= 2013–14 ISU Speed Skating World Cup – World Cup 2 – Men's team pursuit =

The men's team pursuit race of the 2013–14 ISU Speed Skating World Cup 2, arranged in the Utah Olympic Oval, in Salt Lake City, United States, was held on November 16, 2013.
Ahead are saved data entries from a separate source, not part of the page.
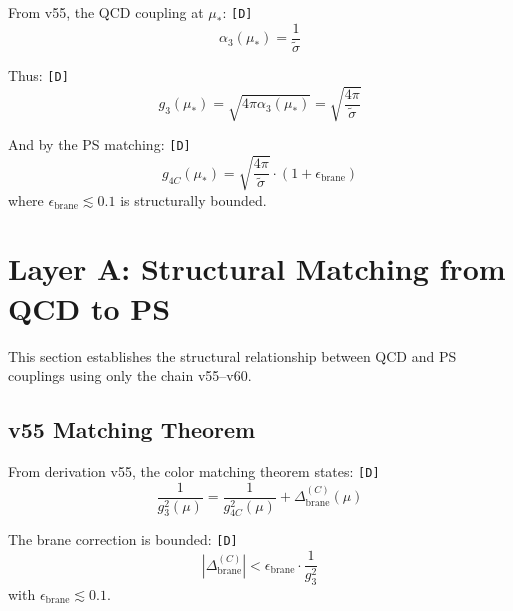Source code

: \documentclass[11pt,a4paper]{article}
\newcommand{\tagD}{\textcolor{green!50!black}{\texttt{[D]}}}
\theoremstyle{definition}
\begin{document}
\begin{derivbox}
From v55, the QCD coupling at $\mu_*$: \tagD{}
\begin{equation}
\label{eq:alpha3-mustar-import}
\boxed{\alpha_3(\mu_*) = \frac{1}{\tilde{\sigma}}}
\end{equation}

Thus: \tagD{}
\begin{equation}
\label{eq:g3-mustar-derived}
\boxed{g_3(\mu_*) = \sqrt{4\pi \alpha_3(\mu_*)} = \sqrt{\frac{4\pi}{\tilde{\sigma}}}}
\end{equation}

And by the PS matching: \tagD{}
\begin{equation}
\label{eq:g4c-mustar-derived}
\boxed{g_{4C}(\mu_*) = \sqrt{\frac{4\pi}{\tilde{\sigma}}} \cdot (1 + \epsilon_{\text{brane}})}
\end{equation}
where $\epsilon_{\text{brane}} \lesssim 0.1$ is structurally bounded.
\end{derivbox}

\section{Layer A: Structural Matching from QCD to PS}
\label{sec:structural-matching}

\begin{derivbox}
This section establishes the structural relationship between QCD and PS couplings
using only the chain v55--v60.
\end{derivbox}

\subsection{v55 Matching Theorem}
\label{subsec:v55-matching}

From derivation v55, the color matching theorem states: \tagD{}
\begin{equation}
\label{eq:v55-color-matching}
\boxed{\frac{1}{g_3^2(\mu)} = \frac{1}{g_{4C}^2(\mu)} + \Delta_{\text{brane}}^{(C)}(\mu)}
\end{equation}

The brane correction is bounded: \tagD{}
\begin{equation}
\label{eq:brane-bound}
|\Delta_{\text{brane}}^{(C)}| < \epsilon_{\text{brane}} \cdot \frac{1}{g_3^2}
\end{equation}
with $\epsilon_{\text{brane}} \lesssim 0.1$.
\end{document}
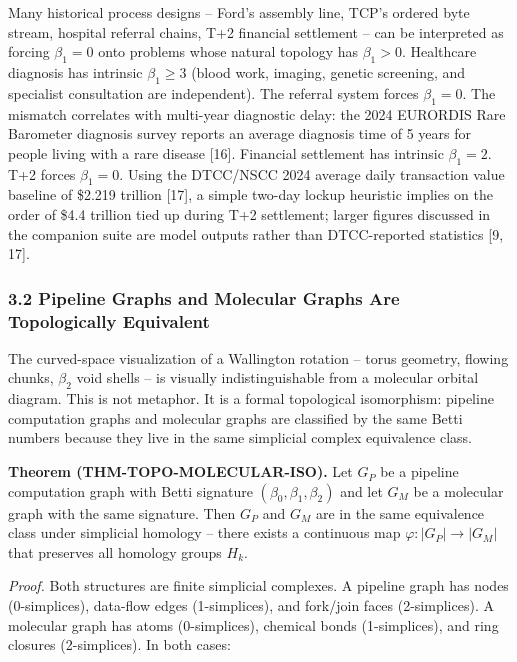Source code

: \documentclass[
  11pt,
]{article}
\begin{document}
Many historical process designs -- Ford's assembly line, TCP's ordered
byte stream, hospital referral chains, T+2 financial settlement -- can
be interpreted as forcing \(\beta_1 = 0\) onto problems whose natural
topology has \(\beta_1 > 0\). Healthcare diagnosis has intrinsic
\(\beta_1 \geq 3\) (blood work, imaging, genetic screening, and
specialist consultation are independent). The referral system forces
\(\beta_1 = 0\). The mismatch correlates with multi-year diagnostic
delay: the 2024 EURORDIS Rare Barometer diagnosis survey reports an
average diagnosis time of 5 years for people living with a rare disease
{[}16{]}. Financial settlement has intrinsic \(\beta_1 = 2\). T+2 forces
\(\beta_1 = 0\). Using the DTCC/NSCC 2024 average daily transaction
value baseline of \$2.219 trillion {[}17{]}, a simple two-day lockup
heuristic implies on the order of \$4.4 trillion tied up during T+2
settlement; larger figures discussed in the companion suite are model
outputs rather than DTCC-reported statistics {[}9, 17{]}.

\subsubsection{3.2 Pipeline Graphs and Molecular Graphs Are
Topologically
Equivalent}\label{pipeline-graphs-and-molecular-graphs-are-topologically-equivalent}

The curved-space visualization of a Wallington rotation -- torus
geometry, flowing chunks, \(\beta_2\) void shells -- is visually
indistinguishable from a molecular orbital diagram. This is not
metaphor. It is a formal topological isomorphism: pipeline computation
graphs and molecular graphs are classified by the same Betti numbers
because they live in the same simplicial complex equivalence class.

\textbf{Theorem (THM-TOPO-MOLECULAR-ISO).} Let \(G_P\) be a pipeline
computation graph with Betti signature \((\beta_0, \beta_1, \beta_2)\)
and let \(G_M\) be a molecular graph with the same signature. Then
\(G_P\) and \(G_M\) are in the same equivalence class under simplicial
homology -- there exists a continuous map \(\varphi: |G_P| \to |G_M|\)
that preserves all homology groups \(H_k\).

\emph{Proof.} Both structures are finite simplicial complexes. A
pipeline graph has nodes (0-simplices), data-flow edges (1-simplices),
and fork/join faces (2-simplices). A molecular graph has atoms
(0-simplices), chemical bonds (1-simplices), and ring closures
(2-simplices). In both cases:
\end{document}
The Dutch team – comprised by Jan Blokhuijsen, Koen Verweij and Sven Kramer – won, setting a new world record, while the American team came second, and the South Korean team came third.

==Results==
The race took place on Saturday, November 16, in the afternoon session, scheduled at 15:46.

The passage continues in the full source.